### Task requirements
Leaving out the pictures, copy each record below exactly.

### Data to process
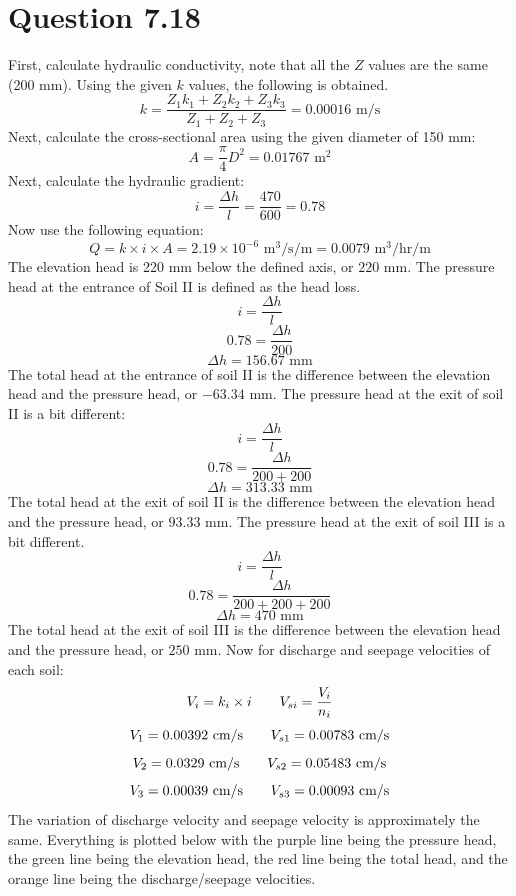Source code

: \documentclass{article}
\begin{document}
\section*{Question 7.18} 
First, calculate hydraulic conductivity, note that all the $Z$ values are the same (200 mm). Using the given $k$ values, the following is obtained.
\[k=\frac{Z_1k_1+Z_2k_2+Z_3k_3}{Z_1+Z_2+Z_3}=0.00016 \text{ m/s}\] 
Next, calculate the cross-sectional area using the given diameter of 150 mm: 
\[A=\frac{\pi}{4}D^2=0.01767 \text{ m}^2\]
Next, calculate the hydraulic gradient: 
\[i=\frac{\Delta h}{l}=\frac{470}{600}=0.78\]
Now use the following equation: 
\[Q= k\times i \times A = 2.19\times 10^{-6} \text{ m}^3\text{/s/m}=\boxed{0.0079\text{ m}^3\text{/hr/m}}\]
The elevation head is 220 mm below the defined axis, or $\boxed{220\text{ mm}}$. The pressure head at the entrance of Soil II is defined as the head loss. 
\[i=\frac{\Delta h}{l}\]
\[0.78=\frac{\Delta h}{200}\] 
\[\Delta h = \boxed{156.67\text{ mm}}\]
The total head at the entrance of soil II is the difference between the elevation head and the pressure head, or $\boxed{-63.34\text{ mm}}$. The pressure head at the exit of soil II is a bit different: 
\[i=\frac{\Delta h}{l}\]
\[0.78=\frac{\Delta h}{200+200}\] 
\[\Delta h = \boxed{313.33\text{ mm}}\]
The total head at the exit of soil II is the difference between the elevation head and the pressure head, or $\boxed{93.33\text{ mm}}$. The pressure head at the exit of soil III is a bit different.
\[i=\frac{\Delta h}{l}\]
\[0.78=\frac{\Delta h}{200+200+200}\] 
\[\Delta h = \boxed{470\text{ mm}}\]
The total head at the exit of soil III is the difference between the elevation head and the pressure head, or $\boxed{250\text{ mm}}$. Now for discharge and seepage velocities of each soil: 
\[V_i = k_i\times i\hspace{7mm}V_{si}=\frac{V_i}{n_i}\]
\[V_1 = 0.00392\text{ cm/s}\hspace{7mm}V_{s1}=0.00783\text{ cm/s}\]
\[V_2 = 0.0329\text{ cm/s}\hspace{7mm}V_{s2}=0.05483\text{ cm/s}\]
\[V_3 = 0.00039\text{ cm/s}\hspace{7mm}V_{s3}=0.00093\text{ cm/s}\]
The variation of discharge velocity and seepage velocity is approximately the same. Everything is plotted below with the purple line being the pressure head, the green line being the elevation head, the red line being the total head, and the orange line being the discharge/seepage velocities.
\end{document}

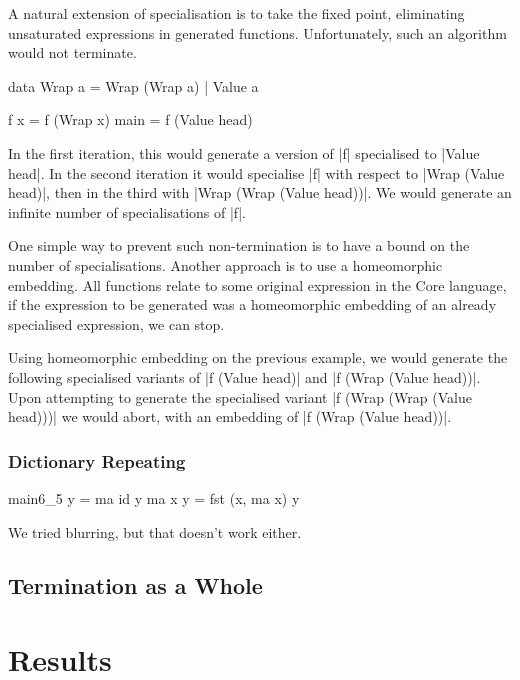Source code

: \documentclass[preprint]{sigplanconf}
\begin{document}
A natural extension of specialisation is to take the fixed point, eliminating unsaturated expressions in generated functions. Unfortunately, such an algorithm would not terminate.

\begin{example}
\begin{code}
data Wrap a  =  Wrap (Wrap a)
             |  Value a

f x = f (Wrap x)
main = f (Value head)
\end{code}

In the first iteration, this would generate a version of |f| specialised to |Value head|. In the second iteration it would specialise |f| with respect to |Wrap (Value head)|, then in the third with |Wrap (Wrap (Value head))|. We would generate an infinite number of specialisations of |f|.
\end{example}

One simple way to prevent such non-termination is to have a bound on the number of specialisations. Another approach is to use a homeomorphic embedding. All functions relate to some original expression in the Core language, if the expression to be generated was a homeomorphic embedding of an already specialised expression, we can stop.

Using homeomorphic embedding on the previous example, we would generate the following specialised variants of |f (Value head)| and |f (Wrap (Value head))|. Upon attempting to generate the specialised variant |f (Wrap (Wrap (Value head)))| we would abort, with an embedding of |f (Wrap (Value head))|.


\subsubsection{Dictionary Repeating}

\begin{code}
main6_5 y = ma id y
ma x y = fst (x, ma x) y
\end{code}

We tried blurring, but that doesn't work either.


\subsection{Termination as a Whole}





\section{Results}
\end{document}
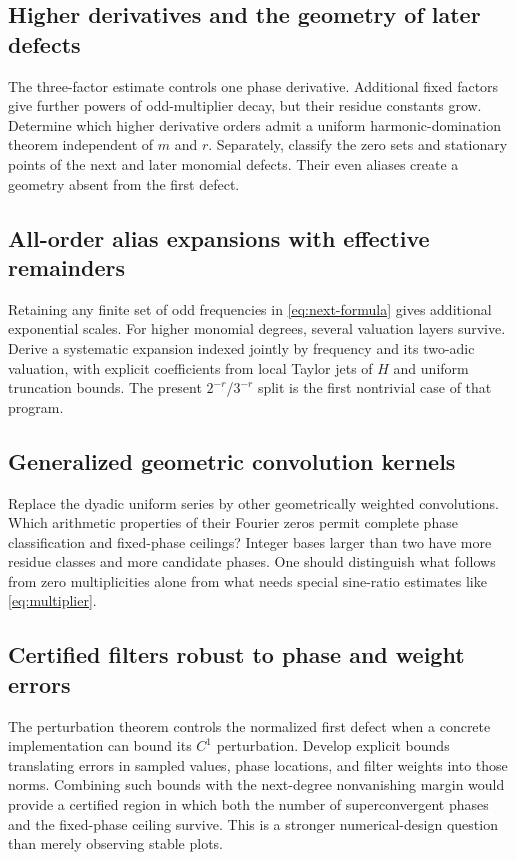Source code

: \documentclass[11pt,a4paper]{article}
\numberwithin{equation}{section}
\theoremstyle{plain}
\theoremstyle{definition}
\theoremstyle{remark}
\begin{document}
\subsection{Higher derivatives and the geometry of later defects}

The three-factor estimate controls one phase derivative. Additional fixed
factors give further powers of odd-multiplier decay, but their residue
constants grow. Determine which higher derivative orders admit a uniform
harmonic-domination theorem independent of $m$ and $r$. Separately,
classify the zero sets and stationary points of the next and later
monomial defects. Their even aliases create a geometry absent from the
first defect.

\subsection{All-order alias expansions with effective remainders}

Retaining any finite set of odd frequencies in \eqref{eq:next-formula}
gives additional exponential scales. For higher monomial degrees, several
valuation layers survive. Derive a systematic expansion indexed jointly
by frequency and its two-adic valuation, with explicit coefficients from
local Taylor jets of $H$ and uniform truncation bounds. The present
$2^{-r}$/$3^{-r}$ split is the first nontrivial case of that program.

\subsection{Generalized geometric convolution kernels}

Replace the dyadic uniform series by other geometrically weighted
convolutions. Which arithmetic properties of their Fourier zeros permit
complete phase classification and fixed-phase ceilings? Integer bases
larger than two have more residue classes and more candidate phases.
One should distinguish what follows from zero multiplicities alone from
what needs special sine-ratio estimates like \eqref{eq:multiplier}.

\subsection{Certified filters robust to phase and weight errors}

The perturbation theorem controls the normalized first defect when a
concrete implementation can bound its $C^1$ perturbation. Develop explicit
bounds translating errors in sampled values, phase locations, and filter
weights into those norms. Combining such bounds with the next-degree
nonvanishing margin would provide a certified region in which both the
number of superconvergent phases and the fixed-phase ceiling survive.
This is a stronger numerical-design question than merely observing stable
plots.
\end{document}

### Task output
Source code

: \documentclass{article}
\begin{document}
\section*{Question 7.18} 
First, calculate hydraulic conductivity, note that all the $Z$ values are the same (200 mm). Using the given $k$ values, the following is obtained.
\[k=\frac{Z_1k_1+Z_2k_2+Z_3k_3}{Z_1+Z_2+Z_3}=0.00016 \text{ m/s}\] 
Next, calculate the cross-sectional area using the given diameter of 150 mm: 
\[A=\frac{\pi}{4}D^2=0.01767 \text{ m}^2\]
Next, calculate the hydraulic gradient: 
\[i=\frac{\Delta h}{l}=\frac{470}{600}=0.78\]
Now use the following equation: 
\[Q= k\times i \times A = 2.19\times 10^{-6} \text{ m}^3\text{/s/m}=\boxed{0.0079\text{ m}^3\text{/hr/m}}\]
The elevation head is 220 mm below the defined axis, or $\boxed{220\text{ mm}}$. The pressure head at the entrance of Soil II is defined as the head loss. 
\[i=\frac{\Delta h}{l}\]
\[0.78=\frac{\Delta h}{200}\] 
\[\Delta h = \boxed{156.67\text{ mm}}\]
The total head at the entrance of soil II is the difference between the elevation head and the pressure head, or $\boxed{-63.34\text{ mm}}$. The pressure head at the exit of soil II is a bit different: 
\[i=\frac{\Delta h}{l}\]
\[0.78=\frac{\Delta h}{200+200}\] 
\[\Delta h = \boxed{313.33\text{ mm}}\]
The total head at the exit of soil II is the difference between the elevation head and the pressure head, or $\boxed{93.33\text{ mm}}$. The pressure head at the exit of soil III is a bit different.
\[i=\frac{\Delta h}{l}\]
\[0.78=\frac{\Delta h}{200+200+200}\] 
\[\Delta h = \boxed{470\text{ mm}}\]
The total head at the exit of soil III is the difference between the elevation head and the pressure head, or $\boxed{250\text{ mm}}$. Now for discharge and seepage velocities of each soil: 
\[V_i = k_i\times i\hspace{7mm}V_{si}=\frac{V_i}{n_i}\]
\[V_1 = 0.00392\text{ cm/s}\hspace{7mm}V_{s1}=0.00783\text{ cm/s}\]
\[V_2 = 0.0329\text{ cm/s}\hspace{7mm}V_{s2}=0.05483\text{ cm/s}\]
\[V_3 = 0.00039\text{ cm/s}\hspace{7mm}V_{s3}=0.00093\text{ cm/s}\]
The variation of discharge velocity and seepage velocity is approximately the same. Everything is plotted below with the purple line being the pressure head, the green line being the elevation head, the red line being the total head, and the orange line being the discharge/seepage velocities.
\end{document}

Source code

: \documentclass[preprint]{sigplanconf}
\begin{document}
A natural extension of specialisation is to take the fixed point, eliminating unsaturated expressions in generated functions. Unfortunately, such an algorithm would not terminate.

\begin{example}
\begin{code}
data Wrap a  =  Wrap (Wrap a)
             |  Value a

f x = f (Wrap x)
main = f (Value head)
\end{code}

In the first iteration, this would generate a version of |f| specialised to |Value head|. In the second iteration it would specialise |f| with respect to |Wrap (Value head)|, then in the third with |Wrap (Wrap (Value head))|. We would generate an infinite number of specialisations of |f|.
\end{example}

One simple way to prevent such non-termination is to have a bound on the number of specialisations. Another approach is to use a homeomorphic embedding. All functions relate to some original expression in the Core language, if the expression to be generated was a homeomorphic embedding of an already specialised expression, we can stop.

Using homeomorphic embedding on the previous example, we would generate the following specialised variants of |f (Value head)| and |f (Wrap (Value head))|. Upon attempting to generate the specialised variant |f (Wrap (Wrap (Value head)))| we would abort, with an embedding of |f (Wrap (Value head))|.


\subsubsection{Dictionary Repeating}

\begin{code}
main6_5 y = ma id y
ma x y = fst (x, ma x) y
\end{code}

We tried blurring, but that doesn't work either.


\subsection{Termination as a Whole}





\section{Results}
\end{document}
Source code

: \documentclass[11pt,a4paper]{article}
\numberwithin{equation}{section}
\theoremstyle{plain}
\theoremstyle{definition}
\theoremstyle{remark}
\begin{document}
\subsection{Higher derivatives and the geometry of later defects}

The three-factor estimate controls one phase derivative. Additional fixed
factors give further powers of odd-multiplier decay, but their residue
constants grow. Determine which higher derivative orders admit a uniform
harmonic-domination theorem independent of $m$ and $r$. Separately,
classify the zero sets and stationary points of the next and later
monomial defects. Their even aliases create a geometry absent from the
first defect.

\subsection{All-order alias expansions with effective remainders}

Retaining any finite set of odd frequencies in \eqref{eq:next-formula}
gives additional exponential scales. For higher monomial degrees, several
valuation layers survive. Derive a systematic expansion indexed jointly
by frequency and its two-adic valuation, with explicit coefficients from
local Taylor jets of $H$ and uniform truncation bounds. The present
$2^{-r}$/$3^{-r}$ split is the first nontrivial case of that program.

\subsection{Generalized geometric convolution kernels}

Replace the dyadic uniform series by other geometrically weighted
convolutions. Which arithmetic properties of their Fourier zeros permit
complete phase classification and fixed-phase ceilings? Integer bases
larger than two have more residue classes and more candidate phases.
One should distinguish what follows from zero multiplicities alone from
what needs special sine-ratio estimates like \eqref{eq:multiplier}.

\subsection{Certified filters robust to phase and weight errors}

The perturbation theorem controls the normalized first defect when a
concrete implementation can bound its $C^1$ perturbation. Develop explicit
bounds translating errors in sampled values, phase locations, and filter
weights into those norms. Combining such bounds with the next-degree
nonvanishing margin would provide a certified region in which both the
number of superconvergent phases and the fixed-phase ceiling survive.
This is a stronger numerical-design question than merely observing stable
plots.
\end{document}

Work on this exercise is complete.